**What you need to do**
Find how many lines in the entries below carry the word "setup" and answer with only that figure.

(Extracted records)
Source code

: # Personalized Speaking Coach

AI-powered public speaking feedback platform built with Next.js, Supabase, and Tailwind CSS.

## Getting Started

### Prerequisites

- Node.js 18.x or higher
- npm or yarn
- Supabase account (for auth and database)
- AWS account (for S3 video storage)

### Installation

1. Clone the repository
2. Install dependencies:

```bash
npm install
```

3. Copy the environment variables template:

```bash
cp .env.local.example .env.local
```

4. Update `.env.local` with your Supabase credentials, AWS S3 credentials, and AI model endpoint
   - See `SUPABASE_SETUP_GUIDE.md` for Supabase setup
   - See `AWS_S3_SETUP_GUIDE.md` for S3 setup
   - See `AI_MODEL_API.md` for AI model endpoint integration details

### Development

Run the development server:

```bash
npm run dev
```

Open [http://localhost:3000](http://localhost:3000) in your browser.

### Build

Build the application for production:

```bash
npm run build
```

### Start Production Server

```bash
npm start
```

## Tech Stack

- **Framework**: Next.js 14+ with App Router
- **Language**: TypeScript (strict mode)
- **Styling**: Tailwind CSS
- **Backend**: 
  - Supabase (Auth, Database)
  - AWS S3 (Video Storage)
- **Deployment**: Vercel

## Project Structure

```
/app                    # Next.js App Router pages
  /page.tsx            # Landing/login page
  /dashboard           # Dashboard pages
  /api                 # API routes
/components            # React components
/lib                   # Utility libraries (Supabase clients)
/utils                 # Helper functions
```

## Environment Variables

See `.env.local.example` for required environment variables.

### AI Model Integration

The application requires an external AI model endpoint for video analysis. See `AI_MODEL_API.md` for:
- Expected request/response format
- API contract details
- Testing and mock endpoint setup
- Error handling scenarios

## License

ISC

**Result for this task**
3